There was no time to say more. They were
expected in the great hall. There, the assembled household awaited
them. With Adam and Aline, Blaise and Connie leading the way, they
marched in solemn procession out of the hall, down the outside
steps and across the bailey in heavily falling snow to the chapel
for midnight Mass. Everyone who lived in or near the castle was
there, the chapel so crowded that some latecomers had to stand
outside the door and strain to hear Father John’s words.
At first Aline felt like an intruder. Then
she told herself that since Gramps had been an Englishman, she was
a direct spiritual descendant of these people. With a full heart
and in sincere humility she stayed by Adam’s side, where he had
said he wanted her to be, kneeling when he knelt, standing when he
stood, until the lengthy service was over.

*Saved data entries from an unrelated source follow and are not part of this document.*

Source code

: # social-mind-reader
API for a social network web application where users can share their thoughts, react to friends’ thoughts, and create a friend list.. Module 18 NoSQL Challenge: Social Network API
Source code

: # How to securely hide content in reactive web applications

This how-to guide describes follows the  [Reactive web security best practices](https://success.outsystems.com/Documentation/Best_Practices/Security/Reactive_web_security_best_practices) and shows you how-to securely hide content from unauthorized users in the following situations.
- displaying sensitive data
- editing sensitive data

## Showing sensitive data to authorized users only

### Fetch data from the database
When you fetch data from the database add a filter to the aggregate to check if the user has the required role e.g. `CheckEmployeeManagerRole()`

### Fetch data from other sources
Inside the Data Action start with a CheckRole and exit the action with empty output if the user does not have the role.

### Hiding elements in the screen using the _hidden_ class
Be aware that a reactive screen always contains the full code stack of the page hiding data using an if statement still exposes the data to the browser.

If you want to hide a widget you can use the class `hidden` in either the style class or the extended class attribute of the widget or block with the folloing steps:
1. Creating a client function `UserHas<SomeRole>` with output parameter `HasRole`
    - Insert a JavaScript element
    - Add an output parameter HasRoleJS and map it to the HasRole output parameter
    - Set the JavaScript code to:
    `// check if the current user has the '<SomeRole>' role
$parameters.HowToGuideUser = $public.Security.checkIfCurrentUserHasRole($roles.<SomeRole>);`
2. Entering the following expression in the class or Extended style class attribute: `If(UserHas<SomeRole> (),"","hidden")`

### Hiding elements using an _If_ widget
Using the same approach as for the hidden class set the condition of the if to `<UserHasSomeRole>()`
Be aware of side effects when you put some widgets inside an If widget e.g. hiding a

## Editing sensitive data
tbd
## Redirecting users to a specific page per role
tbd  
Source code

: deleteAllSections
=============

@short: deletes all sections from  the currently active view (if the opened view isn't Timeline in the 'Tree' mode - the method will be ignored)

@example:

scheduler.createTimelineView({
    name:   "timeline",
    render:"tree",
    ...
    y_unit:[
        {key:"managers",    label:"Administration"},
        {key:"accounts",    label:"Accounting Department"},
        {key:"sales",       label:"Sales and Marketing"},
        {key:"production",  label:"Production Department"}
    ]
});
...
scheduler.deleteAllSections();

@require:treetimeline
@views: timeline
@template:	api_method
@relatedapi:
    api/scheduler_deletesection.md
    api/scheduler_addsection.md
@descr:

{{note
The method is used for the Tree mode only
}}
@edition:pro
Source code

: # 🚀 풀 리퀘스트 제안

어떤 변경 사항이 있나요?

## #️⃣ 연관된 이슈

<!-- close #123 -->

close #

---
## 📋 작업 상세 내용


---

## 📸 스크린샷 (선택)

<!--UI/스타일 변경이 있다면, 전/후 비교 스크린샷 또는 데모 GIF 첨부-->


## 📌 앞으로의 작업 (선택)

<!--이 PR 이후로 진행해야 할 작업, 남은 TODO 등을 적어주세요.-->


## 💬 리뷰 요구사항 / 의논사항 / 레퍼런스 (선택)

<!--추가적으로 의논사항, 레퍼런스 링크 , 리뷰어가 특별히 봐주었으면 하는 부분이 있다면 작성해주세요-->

But the festivities were just beginning. No
one at Shotley had eaten or drunk a thing since the light repast at
midday. Now it was time for the first of the Christmas feasts. It
had all been prepared beforehand. They started with the oysters
Adam had brought home from London. Then it was on to a roasted side
of beef, cold meat pies, cakes dripping with honey and nuts,
cheeses, beer, wine, cider, perry
“Now do we light the Yule log?” Aline
asked.
“Not until later,” Adam said. “First, we have
another Mass at daylight.”
Aline slept only an hour or two that night
and was up at first light, which was not actually very early
because of the late midwinter rising of the sun. There was no sun
that Christmas day, for a blizzard had begun. It mattered not at
all to the inhabitants of Shotley Castle. Inside the stone walls
all was torchlight and firelight and merriment.
In late morning the great Christmas feast
began. There were so many courses of roasted meat, oblong meat
pies, stewed meats with vegetables, fine white bread made
especially for this day, wine, and sweets that Aline soon lost
track of all she had eaten. There was even a whole roasted pig with
an apple in its mouth. Connie had told her when she protested about
the sheer volume of food that the scraps, along with extra food
that Adam had ordered prepared for the purpose, would be handed out
at the castle gate to any beggars who appeared there.
“But I do not think many souls will be abroad
today,” Connie added. “The weather is too unpleasant.”
When the long meal was over and the afternoon
was drawing toward evening, Adam rose from the high table. With
Blaise, Connie, and Aline following him, he went to the Yule log.
Amid much laughter, Adam sat down on the log. There he told a joke
about a knight in battle that brought tears of laughter to
everyone’s eyes except for Aline, who did not understand the punch
line. But she laughed politely and then applauded when Blaise took
Adam’s place sitting on the log and recited a story. Next it was
Connie’s turn. She sane a little song in a surprisingly sweet
voice, and actually smiled at her husband when Blaise joined in the
last line.
“Now you, Aline,” Adam said, taking her hand
and pulling her over to the log. “Before we can light it, everyone
here must tell a story or a jest, or sing a song.”